| Aim of the exercise |
Among the records, which lines include "subsubsection"? List them.

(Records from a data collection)
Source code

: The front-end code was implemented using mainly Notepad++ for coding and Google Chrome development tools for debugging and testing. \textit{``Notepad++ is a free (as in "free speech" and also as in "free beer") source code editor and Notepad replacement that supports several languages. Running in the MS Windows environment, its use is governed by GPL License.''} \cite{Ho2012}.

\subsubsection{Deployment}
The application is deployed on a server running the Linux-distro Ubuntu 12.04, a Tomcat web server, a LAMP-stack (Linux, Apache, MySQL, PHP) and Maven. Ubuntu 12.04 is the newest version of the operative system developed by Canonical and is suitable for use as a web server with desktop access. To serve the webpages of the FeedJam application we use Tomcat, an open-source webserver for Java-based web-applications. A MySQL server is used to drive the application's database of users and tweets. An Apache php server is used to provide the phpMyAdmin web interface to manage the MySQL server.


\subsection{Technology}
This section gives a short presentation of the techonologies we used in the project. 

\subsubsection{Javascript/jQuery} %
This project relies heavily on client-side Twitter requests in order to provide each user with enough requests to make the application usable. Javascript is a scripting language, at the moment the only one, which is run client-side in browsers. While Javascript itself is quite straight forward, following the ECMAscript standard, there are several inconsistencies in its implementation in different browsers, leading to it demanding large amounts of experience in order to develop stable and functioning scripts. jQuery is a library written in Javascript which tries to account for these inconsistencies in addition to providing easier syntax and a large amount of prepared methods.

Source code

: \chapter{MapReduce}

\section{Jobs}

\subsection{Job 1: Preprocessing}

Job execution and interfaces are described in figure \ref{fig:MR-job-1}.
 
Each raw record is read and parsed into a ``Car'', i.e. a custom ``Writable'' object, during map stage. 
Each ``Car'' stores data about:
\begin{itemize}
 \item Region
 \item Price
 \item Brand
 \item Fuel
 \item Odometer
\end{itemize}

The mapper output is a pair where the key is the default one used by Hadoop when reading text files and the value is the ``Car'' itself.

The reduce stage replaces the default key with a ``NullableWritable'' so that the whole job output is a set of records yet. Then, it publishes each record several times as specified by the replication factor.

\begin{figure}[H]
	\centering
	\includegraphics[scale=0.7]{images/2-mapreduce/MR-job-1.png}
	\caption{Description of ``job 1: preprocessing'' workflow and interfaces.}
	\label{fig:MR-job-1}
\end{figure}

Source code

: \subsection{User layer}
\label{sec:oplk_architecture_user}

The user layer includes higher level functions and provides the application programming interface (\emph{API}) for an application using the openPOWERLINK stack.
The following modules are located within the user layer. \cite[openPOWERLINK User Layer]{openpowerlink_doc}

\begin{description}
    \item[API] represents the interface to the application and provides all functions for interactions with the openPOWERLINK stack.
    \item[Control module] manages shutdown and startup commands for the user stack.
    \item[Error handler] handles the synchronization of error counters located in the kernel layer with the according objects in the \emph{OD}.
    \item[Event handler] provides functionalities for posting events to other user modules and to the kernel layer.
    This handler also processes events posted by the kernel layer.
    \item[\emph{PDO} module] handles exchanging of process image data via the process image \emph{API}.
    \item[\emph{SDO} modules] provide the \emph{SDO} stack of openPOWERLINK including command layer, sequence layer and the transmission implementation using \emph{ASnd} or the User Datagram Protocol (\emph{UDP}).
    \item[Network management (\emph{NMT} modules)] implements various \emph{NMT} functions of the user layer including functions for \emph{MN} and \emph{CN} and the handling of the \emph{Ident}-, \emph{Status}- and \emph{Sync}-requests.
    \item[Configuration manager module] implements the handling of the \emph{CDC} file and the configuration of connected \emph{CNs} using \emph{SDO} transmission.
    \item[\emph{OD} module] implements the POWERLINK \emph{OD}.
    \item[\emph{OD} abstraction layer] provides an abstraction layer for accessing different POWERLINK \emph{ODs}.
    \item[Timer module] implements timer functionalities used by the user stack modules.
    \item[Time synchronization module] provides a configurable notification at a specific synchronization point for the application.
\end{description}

| Output below |
\subsubsection{Deployment}
\subsubsection{Javascript/jQuery} %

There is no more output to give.